Ce reflet paraissait fade. Certes, la jeune fille avait enfin la sensation de se trouver belle. Vénior n'avait de cesse de le lui répéter lors de leurs longues nuits d'étreinte. Malgré tout, cette personne dans le miroir lui semblait être une étrangère, le lointain écho d'une personne qu'elle tentait vainement d'oublier.

Depuis combien de temps était-elle restée ici en attendant que son bien aimé retrouve sa chère petite sœur? Les premiers temps, lorsque Vénior revenait de ses journées de recherches, Aurore l'accueillait à bras ouverts, les yeux brillants d'espoir. Elle espérait voir la jeune fille blonde comme les blés apparaitre derrière le seigneur vêtu de ténèbres. Cela serait une si belle vision! Mais ce jour tant attendu se était constamment repoussé, et Aurore s'était habituée à la déception.
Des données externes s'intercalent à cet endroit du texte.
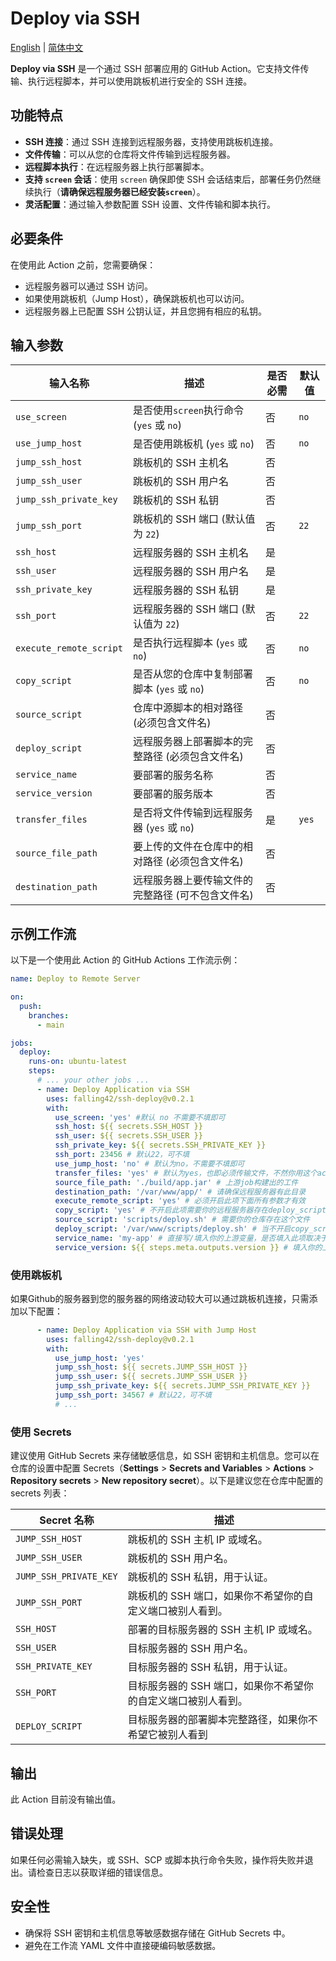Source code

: # Deploy via SSH

 [English](README.md) | [简体中文](README.CN.md)

**Deploy via SSH** 是一个通过 SSH 部署应用的 GitHub Action。它支持文件传输、执行远程脚本，并可以使用跳板机进行安全的 SSH 连接。

## 功能特点

- **SSH 连接**：通过 SSH 连接到远程服务器，支持使用跳板机连接。
- **文件传输**：可以从您的仓库将文件传输到远程服务器。
- **远程脚本执行**：在远程服务器上执行部署脚本。
- **支持 `screen` 会话**：使用 `screen` 确保即使 SSH 会话结束后，部署任务仍然继续执行（**请确保远程服务器已经安装`screen`**）。
- **灵活配置**：通过输入参数配置 SSH 设置、文件传输和脚本执行。

## 必要条件

在使用此 Action 之前，您需要确保：

- 远程服务器可以通过 SSH 访问。
- 如果使用跳板机（Jump Host），确保跳板机也可以访问。
- 远程服务器上已配置 SSH 公钥认证，并且您拥有相应的私钥。

## 输入参数

| 输入名称                | 描述                                              | 是否必需 | 默认值 |
| ----------------------- | ------------------------------------------------- | -------- | ------ |
| `use_screen`            | 是否使用`screen`执行命令 (`yes` 或 `no`)          | 否       | `no`   |
| `use_jump_host`         | 是否使用跳板机 (`yes` 或 `no`)                    | 否       | `no`   |
| `jump_ssh_host`         | 跳板机的 SSH 主机名                               | 否       |        |
| `jump_ssh_user`         | 跳板机的 SSH 用户名                               | 否       |        |
| `jump_ssh_private_key`  | 跳板机的 SSH 私钥                                 | 否       |        |
| `jump_ssh_port`         | 跳板机的 SSH 端口 (默认值为 `22`)                 | 否       | `22`   |
| `ssh_host`              | 远程服务器的 SSH 主机名                           | 是       |        |
| `ssh_user`              | 远程服务器的 SSH 用户名                           | 是       |        |
| `ssh_private_key`       | 远程服务器的 SSH 私钥                             | 是       |        |
| `ssh_port`              | 远程服务器的 SSH 端口 (默认值为 `22`)             | 否       | `22`   |
| `execute_remote_script` | 是否执行远程脚本 (`yes` 或 `no`)                  | 否       | `no`   |
| `copy_script`           | 是否从您的仓库中复制部署脚本 (`yes` 或 `no`)      | 否       | `no`   |
| `source_script`         | 仓库中源脚本的相对路径 (必须包含文件名)           | 否       |        |
| `deploy_script`         | 远程服务器上部署脚本的完整路径 (必须包含文件名)   | 否       |        |
| `service_name`          | 要部署的服务名称                                  | 否       |        |
| `service_version`       | 要部署的服务版本                                  | 否       |        |
| `transfer_files`        | 是否将文件传输到远程服务器 (`yes` 或 `no`)        | 是       | `yes`  |
| `source_file_path`      | 要上传的文件在仓库中的相对路径 (必须包含文件名)   | 否       |        |
| `destination_path`      | 远程服务器上要传输文件的完整路径 (可不包含文件名) | 否       |        |

## 示例工作流

以下是一个使用此 Action 的 GitHub Actions 工作流示例：

```yaml
name: Deploy to Remote Server

on:
  push:
    branches:
      - main

jobs:
  deploy:
    runs-on: ubuntu-latest
    steps:
      # ... your other jobs ...
      - name: Deploy Application via SSH
        uses: falling42/ssh-deploy@v0.2.1
        with:
          use_screen: 'yes' #默认 no 不需要不填即可
          ssh_host: ${{ secrets.SSH_HOST }}
          ssh_user: ${{ secrets.SSH_USER }}
          ssh_private_key: ${{ secrets.SSH_PRIVATE_KEY }}
          ssh_port: 23456 # 默认22，可不填
          use_jump_host: 'no' # 默认为no，不需要不填即可
          transfer_files: 'yes' # 默认为yes，也即必须传输文件，不然你用这个action干什么 :)
          source_file_path: './build/app.jar' # 上游job构建出的工件
          destination_path: '/var/www/app/' # 请确保远程服务器有此目录
          execute_remote_script: 'yes' # 必须开启此项下面所有参数才有效
          copy_script: 'yes' # 不开启此项需要你的远程服务器存在deploy_script文件
          source_script: 'scripts/deploy.sh' # 需要你的仓库存在这个文件
          deploy_script: '/var/www/scripts/deploy.sh' # 当不开启copy_script时请注意填入的文件需要存在，否则请注意每次运行action都会覆盖这个文件
          service_name: 'my-app' # 直接写/填入你的上游变量，是否填入此项取决于你的deploy.sh是否需要此参数
          service_version: ${{ steps.meta.outputs.version }} # 填入你的上游变量，是否填入此项取决于你的deploy.sh是否需要此参数
```

### 使用跳板机

如果Github的服务器到您的服务器的网络波动较大可以通过跳板机连接，只需添加以下配置：

```yaml
      - name: Deploy Application via SSH with Jump Host
        uses: falling42/ssh-deploy@v0.2.1
        with:
          use_jump_host: 'yes'
          jump_ssh_host: ${{ secrets.JUMP_SSH_HOST }}
          jump_ssh_user: ${{ secrets.JUMP_SSH_USER }}
          jump_ssh_private_key: ${{ secrets.JUMP_SSH_PRIVATE_KEY }}
          jump_ssh_port: 34567 # 默认22，可不填
          # ...
```

### 使用 Secrets

建议使用 GitHub Secrets 来存储敏感信息，如 SSH 密钥和主机信息。您可以在仓库的设置中配置 Secrets（**Settings** > **Secrets and Variables** > **Actions** > **Repository secrets** > **New repository secret**）。以下是建议您在仓库中配置的 secrets 列表：

| Secret 名称            | 描述                                                         |
| ---------------------- | ------------------------------------------------------------ |
| `JUMP_SSH_HOST`        | 跳板机的 SSH 主机 IP 或域名。                                |
| `JUMP_SSH_USER`        | 跳板机的 SSH 用户名。                                        |
| `JUMP_SSH_PRIVATE_KEY` | 跳板机的 SSH 私钥，用于认证。                                |
| `JUMP_SSH_PORT`        | 跳板机的 SSH 端口，如果你不希望你的自定义端口被别人看到。    |
| `SSH_HOST`             | 部署的目标服务器的 SSH 主机 IP 或域名。                      |
| `SSH_USER`             | 目标服务器的 SSH 用户名。                                    |
| `SSH_PRIVATE_KEY`      | 目标服务器的 SSH 私钥，用于认证。                            |
| `SSH_PORT`             | 目标服务器的 SSH 端口，如果你不希望你的自定义端口被别人看到。 |
| `DEPLOY_SCRIPT`        | 目标服务器的部署脚本完整路径，如果你不希望它被别人看到       |

## 输出

此 Action 目前没有输出值。

## 错误处理

如果任何必需输入缺失，或 SSH、SCP 或脚本执行命令失败，操作将失败并退出。请检查日志以获取详细的错误信息。

## 安全性

- 确保将 SSH 密钥和主机信息等敏感数据存储在 GitHub Secrets 中。
- 避免在工作流 YAML 文件中直接硬编码敏感数据。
S'habituer ne signifiait pas parvenir à vivre avec. Jour après jour, Aurore se languissait de ne pas voir Jeanne. La gentillesse et la joie de vivre de sa petite sœur lui manquaient cruellement. Elle aurait su égayer ce château habité par les fantômes d'une lignée déchue, ou tout semblait être à l'agonie.

Comme elle ne voulait plus sortir de peur de croiser la bête, Aurore passait son temps enfermée dans le château, croisant Roderich de temps à autre. Lorsque Vénior revenait, la jeune fille se réjouissait de pouvoir enfin profiter d'une compagnie humaine. Cependant, les discussions finissaient par se tarir.

Aurore avait le sentiment que Vénior ne faisait rien pour alléger sa peine, bien au contraire: à chaque fois qu'elle mentionnait Jeanne et partageait son chagrin lié à sa disparition, il lui répondait qu'il partait à sa recherche tous les jours, tout en sous entendant qu'il était celui qui fournissait le plus d'efforts.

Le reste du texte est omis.